Fin 2024, l'entreprise de construction Heijmans Connect s'est lancée dans un ambitieux projet immobilier : 275 nouveaux logements dans la commune néerlandaise de Vught, dans le Brabant-Septentrional. La vision en matière de logement était claire : il fallait davantage de logements pour les jeunes et les personnes âgées. Un projet ayant un impact sur le paysage et les parties prenantes, car un champ verdoyant devait céder la place au nouveau quartier. Nous avons mis en œuvre l'approche RADAR.

R ― Enregistrer

Nous nous sommes rendus dans le quartier, avons fait du porte-à-porte et discuté avec les habitants. Quelles étaient leurs préoccupations ? Premier constat, elles étaient nombreuses. Certains disaient : « Il y a une pénurie de logements, donc je comprends. » D'autres : « Je m'en fiche un peu. » Une opposition sérieuse s'est également manifestée. La vue et la verdure devaient être préservées. Le trafic était déjà trop dense. Et plus d'habitants ? Pas près de chez eux. Nous avons recueilli encore plus d'informations grâce à un questionnaire en ligne et à trois réunions ouvertes aux riverains, aux futurs habitants et à toute personne intéressée. Qu'est-ce qui est important pour vous ? Quelles sont vos préoccupations ? En écoutant dès le début, nous avons mis le doigt sur les points de friction avant qu’ils ne s'aggravent en véritables tensions.

A ― Analyser

Nous avons regroupé tous les thèmes, préoccupations et attentes et recherché les récurrences. Deux préoccupations majeures se sont dégagées : préserver la qualité des espaces verts et limiter les nuisances liées à la circulation. De nombreux habitants comprenaient la nécessité de construire de nouveaux logements, mais pas à n'importe quel prix.

D ― Documenter

Nous avons consigné nos conclusions dans un rapport intermédiaire sur la participation et l'avons partagé avec les riverains. Ce rapport reprenait ce que nous avions entendu et ce que nous allions en faire. Grâce à des tableaux clairs classés par thème, chacun a pu consulter toutes les contributions transmises lors des réunions publiques et de la participation en ligne.

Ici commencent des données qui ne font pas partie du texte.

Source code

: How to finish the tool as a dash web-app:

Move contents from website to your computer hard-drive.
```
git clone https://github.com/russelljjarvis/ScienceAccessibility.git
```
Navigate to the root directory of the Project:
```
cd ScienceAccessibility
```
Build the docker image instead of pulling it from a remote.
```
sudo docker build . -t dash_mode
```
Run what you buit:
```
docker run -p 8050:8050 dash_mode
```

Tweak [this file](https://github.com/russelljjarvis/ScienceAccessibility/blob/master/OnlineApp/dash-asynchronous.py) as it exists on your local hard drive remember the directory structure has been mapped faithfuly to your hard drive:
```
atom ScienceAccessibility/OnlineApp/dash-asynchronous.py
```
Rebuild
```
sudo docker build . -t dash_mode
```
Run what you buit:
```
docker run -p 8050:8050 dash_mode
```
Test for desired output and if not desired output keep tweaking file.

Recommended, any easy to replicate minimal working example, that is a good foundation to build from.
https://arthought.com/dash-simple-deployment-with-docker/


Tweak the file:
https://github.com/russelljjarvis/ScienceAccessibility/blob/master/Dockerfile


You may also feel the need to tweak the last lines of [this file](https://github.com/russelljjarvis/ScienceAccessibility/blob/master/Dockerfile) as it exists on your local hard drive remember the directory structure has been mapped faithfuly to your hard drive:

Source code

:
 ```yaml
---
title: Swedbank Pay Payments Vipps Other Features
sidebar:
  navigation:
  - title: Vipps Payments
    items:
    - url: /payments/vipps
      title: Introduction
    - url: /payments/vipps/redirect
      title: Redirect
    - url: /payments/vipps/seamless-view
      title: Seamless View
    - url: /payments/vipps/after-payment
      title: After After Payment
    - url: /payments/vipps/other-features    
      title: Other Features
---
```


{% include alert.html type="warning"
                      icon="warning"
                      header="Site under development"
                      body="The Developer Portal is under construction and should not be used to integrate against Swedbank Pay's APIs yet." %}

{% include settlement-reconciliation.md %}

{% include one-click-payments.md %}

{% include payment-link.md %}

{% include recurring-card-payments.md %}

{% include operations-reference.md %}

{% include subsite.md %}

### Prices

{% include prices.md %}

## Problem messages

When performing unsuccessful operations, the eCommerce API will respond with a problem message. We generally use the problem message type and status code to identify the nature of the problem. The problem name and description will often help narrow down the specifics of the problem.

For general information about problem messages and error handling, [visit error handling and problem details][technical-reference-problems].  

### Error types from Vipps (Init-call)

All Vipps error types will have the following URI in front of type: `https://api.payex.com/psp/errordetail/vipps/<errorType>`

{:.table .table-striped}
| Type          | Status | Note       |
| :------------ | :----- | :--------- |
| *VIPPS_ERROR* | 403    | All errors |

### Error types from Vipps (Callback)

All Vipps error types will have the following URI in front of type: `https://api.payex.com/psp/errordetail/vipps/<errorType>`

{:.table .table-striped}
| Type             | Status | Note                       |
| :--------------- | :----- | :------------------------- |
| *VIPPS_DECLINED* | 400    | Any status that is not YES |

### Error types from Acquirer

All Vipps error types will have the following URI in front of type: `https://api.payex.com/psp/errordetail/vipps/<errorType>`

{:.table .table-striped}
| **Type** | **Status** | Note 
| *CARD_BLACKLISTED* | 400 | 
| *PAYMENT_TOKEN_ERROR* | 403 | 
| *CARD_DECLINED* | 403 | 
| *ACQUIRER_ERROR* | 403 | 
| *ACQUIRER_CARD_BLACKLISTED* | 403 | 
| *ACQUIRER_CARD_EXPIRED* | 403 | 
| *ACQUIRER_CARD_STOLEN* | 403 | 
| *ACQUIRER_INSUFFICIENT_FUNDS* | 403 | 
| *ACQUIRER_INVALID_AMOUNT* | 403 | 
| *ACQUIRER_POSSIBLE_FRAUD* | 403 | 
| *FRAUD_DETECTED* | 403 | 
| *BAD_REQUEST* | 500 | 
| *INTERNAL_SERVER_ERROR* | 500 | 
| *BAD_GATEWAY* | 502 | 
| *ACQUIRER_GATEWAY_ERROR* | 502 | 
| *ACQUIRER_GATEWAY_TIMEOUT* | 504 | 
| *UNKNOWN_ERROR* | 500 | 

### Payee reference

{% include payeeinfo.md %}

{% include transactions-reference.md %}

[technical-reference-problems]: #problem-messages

Ainsi, les riverains ont non seulement été tenus informés, mais ils ont également pu constater que nous faisons réellement quelque chose de leur contribution.

A ― Activer

Nous avons constitué un groupe de travail qui a discuté pendant trois soirées avec le promoteur. Le groupe était composé d'une dizaine de représentants de la communauté : des riverains et des personnes à la recherche d'un logement, des jeunes et des personnes âgées, des défenseurs et des opposants. Les conclusions du groupe de travail ont servi de base aux décisions pour la conception du projet. La communication a ainsi trouvé sa place dans le processus de décision. Et cela a donné des résultats concrets. Un exemple : le sentier pédestre qui traverse la zone verte est conservé, tout comme les arbres sains et remarquables.

R ― Réfléchir

Après chaque réunion, nous avons partagé les contributions du groupe de travail aux parties prenantes mais aussi à l'équipe projet. Comment les plans ont-ils été modifiés ? Qu'est-ce qui est encore prévu ? Les parties prenantes ont pu suivre ce que leurs contributions ont permis de faire évoluer, et l'équipe projet a pu apporter des ajustements en temps utile. En bout de course, la confiance est restée intacte et le projet est resté sur la bonne voie.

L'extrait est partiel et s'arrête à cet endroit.